Davis Cup: Are The ITF Ignoring Their Own Players For Profit?

David Haggerty, president of the ITF (zimbio.com)

On Wednesday, the International Tennis Federation (ITF) revealed their latest radical plan with the creation of the World Cup of Tennis. An event in Geneva that will host both Davis and Fed Cup finals.

The proposed event, which will be voted for in August this year, is the latest bid by the governing body of tennis to rejuvenate the team competition. ITF president David Haggerty has said that ‘change is needed to ensure that we maximize the full potential of these iconic and historic competitions.’ Whilst change is welcomed in sport, critics have started to question how much say their own players have in the new developments.

A main sticking point in the new plan is the neutral venue idea, breaking away with the tradition of a country hosting their own Davis Cup final. In 2016 many players spoke against the move. Novak Djokovic, who is a member of the ATP players council, accused the ITF in November of not listening to them.

“The only thing that they (the ITF) wanted to change is the neutral final, I think for next year or the year after that, which, talking to all the players on the council, most of the players also around the tour, nobody agrees with that.” The world No.4 said.
“You’re taking away from the players the one thing that players love about Davis Cup, which is the home tie, the home crowd.”

Djokovic is not alone in the criticism, indicating a disparity between the ITF and their own players.
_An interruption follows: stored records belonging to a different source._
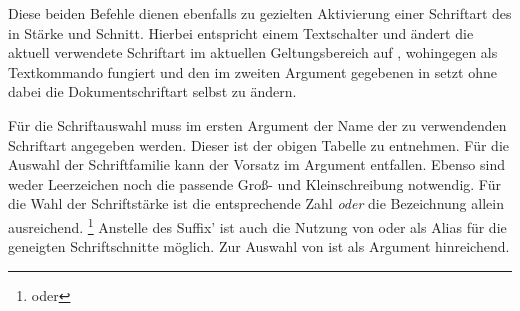 \begin{Declaration}[v2.04]{}
\begin{Declaration}[v2.04]{%
}
\printdeclarationlist
Diese beiden Befehle dienen ebenfalls zu gezielten Aktivierung einer Schriftart 
des \CDs in Stärke und Schnitt. Hierbei entspricht  einem 
Textschalter und ändert die aktuell verwendete Schriftart im aktuellen 
Geltungsbereich auf , wohingegen  als 
Textkommando fungiert und den im zweiten Argument gegebenen  in 
 setzt ohne dabei die Dokumentschriftart selbst zu ändern.

Für die Schriftauswahl muss im ersten Argument der Name der zu verwendenden 
Schriftart angegeben werden. Dieser ist der obigen Tabelle zu entnehmen. Für 
die Auswahl der Schriftfamilie \Univers kann der Vorsatz  im 
Argument  entfallen. Ebenso sind weder Leerzeichen noch die 
passende Groß- und Kleinschreibung notwendig. Für die Wahl der Schriftstärke 
ist die entsprechende Zahl \emph{oder} die Bezeichnung allein ausreichend.%
\footnote{ oder }
Anstelle des Suffix'  ist auch die Nutzung von  
oder  als Alias für die geneigten Schriftschnitte möglich. Zur 
Auswahl von \DIN ist  als Argument hinreichend.

\end{Declaration}
\end{Declaration}


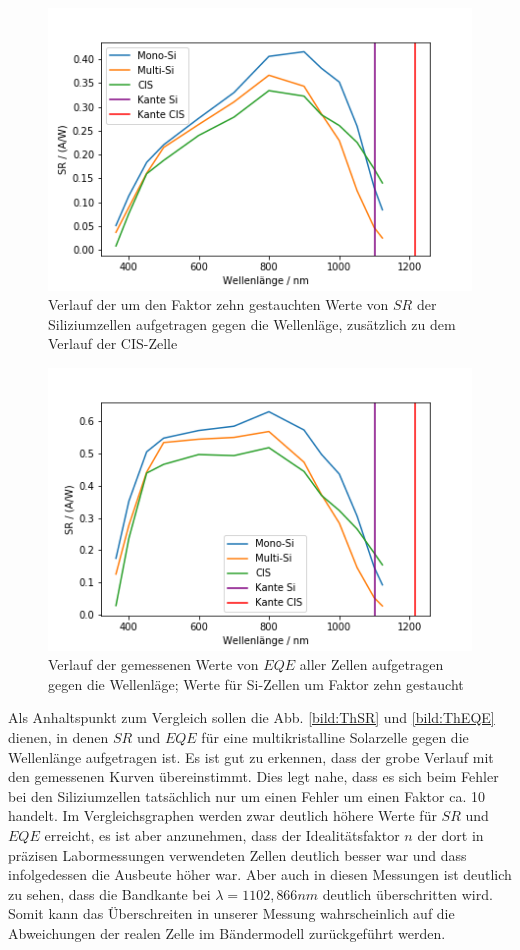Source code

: \begin{figure}[ht]
    \centering
    \includegraphics[scale=0.75]{Bilder/32allSRgest.png}
    \caption{Verlauf der um den Faktor zehn gestauchten Werte von $SR$ der Siliziumzellen aufgetragen gegen die Wellenläge, zusätzlich
    zu dem Verlauf der CIS-Zelle}
    \label{bild:allSRgest}
\end{figure}

\begin{figure}[ht]
    \centering
    \includegraphics[scale=0.75]{Bilder/32allEQEgest.png}
    \caption{Verlauf der gemessenen Werte von $EQE$ aller Zellen aufgetragen gegen die Wellenläge; Werte für Si-Zellen um Faktor
    zehn gestaucht}
    \label{bild:allEQEgest}
\end{figure}

Als Anhaltspunkt zum Vergleich sollen die Abb. \ref{bild:ThSR} und \ref{bild:ThEQE} dienen, in denen $SR$ und $EQE$ für eine multikristalline Solarzelle 
gegen die Wellenlänge aufgetragen ist. Es ist gut zu erkennen, dass der grobe Verlauf mit den gemessenen Kurven übereinstimmt. Dies
legt nahe, dass es sich beim Fehler bei den Siliziumzellen tatsächlich nur um einen Fehler um einen Faktor ca. 10 handelt. Im 
Vergleichsgraphen werden zwar deutlich höhere Werte für $SR$ und $EQE$ erreicht, es ist aber anzunehmen, dass der Idealitätsfaktor $n$ 
der dort in präzisen Labormessungen verwendeten Zellen deutlich besser war und dass infolgedessen die Ausbeute höher war.
Aber auch in diesen Messungen ist deutlich zu sehen, dass die Bandkante bei $\lambda = 1102,866 nm$ deutlich überschritten wird. Somit
kann das Überschreiten in unserer Messung wahrscheinlich auf die Abweichungen der realen Zelle im Bändermodell zurückgeführt werden.

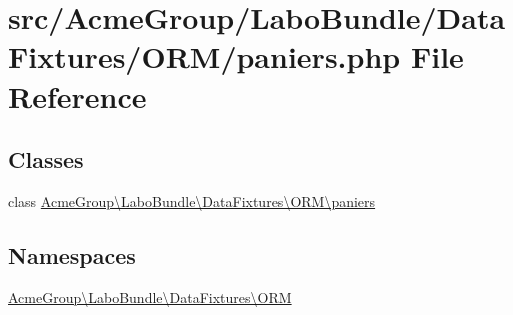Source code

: \hypertarget{paniers_8php}{\section{src/\+Acme\+Group/\+Labo\+Bundle/\+Data\+Fixtures/\+O\+R\+M/paniers.php File Reference}
\label{paniers_8php}
}
\subsection*{Classes}
\begin{DoxyCompactItemize}
\item 
class \hyperlink{class_acme_group_1_1_labo_bundle_1_1_data_fixtures_1_1_o_r_m_1_1paniers}{Acme\+Group\textbackslash{}\+Labo\+Bundle\textbackslash{}\+Data\+Fixtures\textbackslash{}\+O\+R\+M\textbackslash{}paniers}
\end{DoxyCompactItemize}
\subsection*{Namespaces}
\begin{DoxyCompactItemize}
\item 
 \hyperlink{namespace_acme_group_1_1_labo_bundle_1_1_data_fixtures_1_1_o_r_m}{Acme\+Group\textbackslash{}\+Labo\+Bundle\textbackslash{}\+Data\+Fixtures\textbackslash{}\+O\+R\+M}
\end{DoxyCompactItemize}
Jamie Murray is also a member of the ATP Players Council. The world No.5 in doubles believes no attention were paid to the opinions of players by the ITF when debating the new venue changes.

“We gave our opinions and then the next day the message was ‘we are going ahead anyway’. Neutral final, that sort of stuff. I can tell you the players do not want that, but they are pushing ahead with it.” Murray said earlier this year.

The drive for change in the Davis Cup comes as the event struggle to consistently attract the top players. Many have admitted that it is tough for them to participate because of the scheduling of the tournament, which hasn’t been addressed by the ITF. The Davis Cup takes part at different stages throughout the year.

Earlier this year, it was announced that the duration of Davis Cup singles matches will be reduced from five sets to three. On the other hand, the doubles will still be played in five sets with the ties still taking place over three days.

The differences continue

When the latest changes were announced by the ITF, Haggerty was keen to empathise that his organisation consulted with others about the process. His argument is that the new development would ensure a higher standard of the hosting venue.

“We’ve consulted widely and listened carefully, and believe we will deliver an exceptional new event for fans, players and nations.” He stated.

Despite the claims, the critics continue to voice their opposition. Brazilian doubles player Bruno Soares accused the ITF of ‘killing’ the competition with their latest changes. The Davis Cup has been played for 117 years.

Australian player Sam Groth, who has played in eight Davis Cup ties since 2008, has also hit out.

The world of tennis is run like a business. Therefore the ITF wants to revamp the Davis Cup in order to generate more revenue and public interest. On the other hand, as the mood of players continues to deteriorate, it appears the risky move could be doing more harm than good.

More players are becoming dissatisfied with the running of the event. Not only does it appear that their opinions are being disregarded, the ITF has failed to tackle the main issue they have – the scheduling of the event. It is for this reason why the Davis Cup faces an uncertain future.